──────── Material for the task

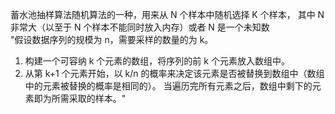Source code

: 蓄水池抽样算法随机算法的一种，用来从 N 个样本中随机选择 K 个样本，
其中 N 非常大（以至于 N 个样本不能同时放入内存）或者 N 是一个未知数	  
"假设数据序列的规模为 n，需要采样的数量的为 k。   
1. 构建一个可容纳 k 个元素的数组，将序列的前 k 个元素放入数组中。
2. 从第 k+1 个元素开始，以 k/n 的概率来决定该元素是否被替换到数组中（数组中的元素被替换的概率是相同的）。 当遍历完所有元素之后，数组中剩下的元素即为所需采取的样本。"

────────────────

== Problem description ==
Please transcribe the entries exactly, omitting the images.

== Answer to the exercise ==
Source code

: 蓄水池抽样算法随机算法的一种，用来从 N 个样本中随机选择 K 个样本，
其中 N 非常大（以至于 N 个样本不能同时放入内存）或者 N 是一个未知数	  
"假设数据序列的规模为 n，需要采样的数量的为 k。   
1. 构建一个可容纳 k 个元素的数组，将序列的前 k 个元素放入数组中。
2. 从第 k+1 个元素开始，以 k/n 的概率来决定该元素是否被替换到数组中（数组中的元素被替换的概率是相同的）。 当遍历完所有元素之后，数组中剩下的元素即为所需采取的样本。"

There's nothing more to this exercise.